I found this topic (https://community.plone.org/t/plone-6-installation-does-not-index-pdf-files/17056) where the same problem was described. There was a link to a solution from MRTANGO (Fixing PDF indexing / missing pdf_to_text transform in Plone). After installing poppler-utils and running the stated Python commands 'pdf_to_text' showed up. Now the content from uploaded pdf files is searchable.

I would like to achieve the same for Word / docx files. For this I can not find a solution.

Can someone help me out if this can work and how?
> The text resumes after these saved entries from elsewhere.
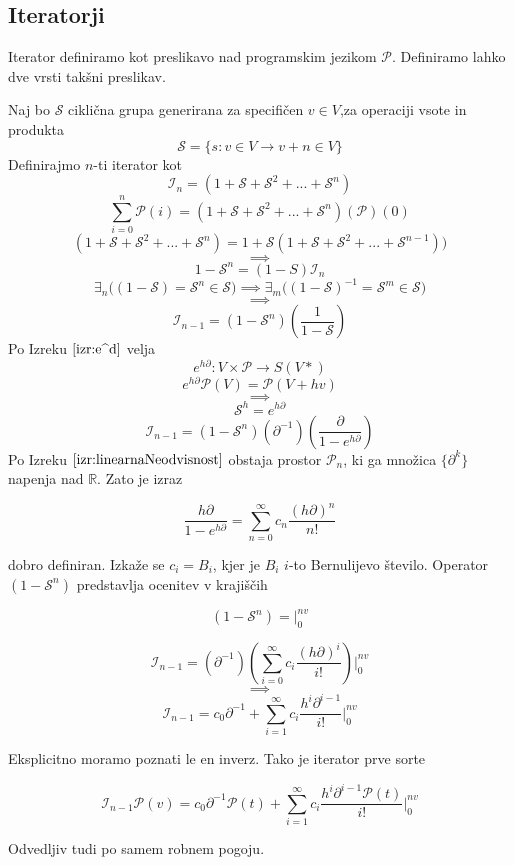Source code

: \documentclass{article}
\newcommand{\RR}{\mathbb{R}}
\newcommand{\Shift}{\mathcal{S}}
\newcommand{\dP}{\mathcal{P}}
\newcommand{\D}{\partial}
\begin{document}
 \subsection{Iteratorji}
 
 Iterator definiramo kot preslikavo nad programskim jezikom $\dP$. Definiramo lahko dve vrsti takšni preslikav.
 
 Naj bo $\Shift$ ciklična grupa generirana za specifičen $v\in V$,za operaciji vsote in produkta
 $$\Shift=\{s:v\in V\to v+n\in V\}$$
 Definirajmo $n$-ti iterator kot
 $$\mathcal{I}_n=(1+\Shift+\Shift^2+...+\Shift^n)$$
 $$\sum\limits_{i=0}^{n}\dP(i)=(1+\Shift+\Shift^2+...+\Shift^n)(\dP)(0)$$
 $$(1+\Shift+\Shift^2+...+\Shift^n)=1+\Shift(1+\Shift+\Shift^2+...+\Shift^{n-1}))$$
 $$\implies$$
 $$1-\Shift^n=(1-S)\mathcal{I}_n$$
 $$\exists_n\Big((1-\Shift)=\Shift^n\in\Shift\Big)\implies \exists_m\Big((1-\Shift)^{-1}=\Shift^m\in \Shift\Big)$$
 $$\implies$$
 $$\mathcal{I}_{n-1}=(1-\Shift^n)(\frac{1}{1-\Shift})$$
 Po Izreku $\ref{izr:e^d}$ velja
 $$e^{h\D}:V\times\dP\to S(V*)$$
 $$e^{h\D}\dP(V)=\dP(V+hv)$$
 $$\implies$$
 $$\Shift^h=e^{h\D}$$
 $$\mathcal{I}_{n-1}=(1-\Shift^n)(\D^{-1})(\frac{\D}{1-e^{h\D}})$$
 Po Izreku $\ref{izr:linearnaNeodvisnost}$  obstaja prostor $\dP_n$, ki ga množica $\{\D^k\}$ napenja nad $\RR$. Zato je izraz   
   
  \begin{equation}
  	\frac{h\D}{1-e^{h\D}}=\sum\limits_{n=0}^{\infty}c_n\frac{(h\D)^n}{n!}
  \end{equation}
  
  dobro definiran. Izkaže se $c_i=B_i$, kjer je $B_i$ $i$-to Bernulijevo število. Operator $(1-\Shift^n)$ predstavlja ocenitev v krajiščih
  
  $$(1-\Shift^n)=\Bigg\vert_0^{nv}$$
  
  $$\mathcal{I}_{n-1}=(\D^{-1})(\sum\limits_{i=0}^{\infty}c_i\frac{(h\D)^i}{i!})\Bigg\vert_0^{nv}$$
  $$\implies$$
  $$\mathcal{I}_{n-1}=c_0\D^{-1}+\sum\limits_{i=1}^{\infty}c_i\frac{h^i\D^{i-1}}{i!}\Bigg\vert_0^{nv}$$
  
  Eksplicitno moramo poznati le en inverz. Tako je iterator prve sorte
  
  \begin{equation}
  	\mathcal{I}_{n-1}\dP(v)=c_0\D^{-1}\dP(t)+\sum\limits_{i=1}^{\infty}c_i\frac{h^i\D^{i-1}\dP(t)}{i!}\Bigg\vert_0^{nv}
  \end{equation}
  
  Odvedljiv tudi po samem robnem pogoju.
  
\end{document}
If I made a stupid mistake, excuse me please. I only have very basic knowledge regarding this topic.

Markus :slight_smile:

wv must be installed for Office content.

Thanks for the reply. I was searching for "wv" and found this thread: How to install wv to index Word documents?
There it was explained that wv was needed for the older doc file type. docx is xml based and needs Products.OpenXml.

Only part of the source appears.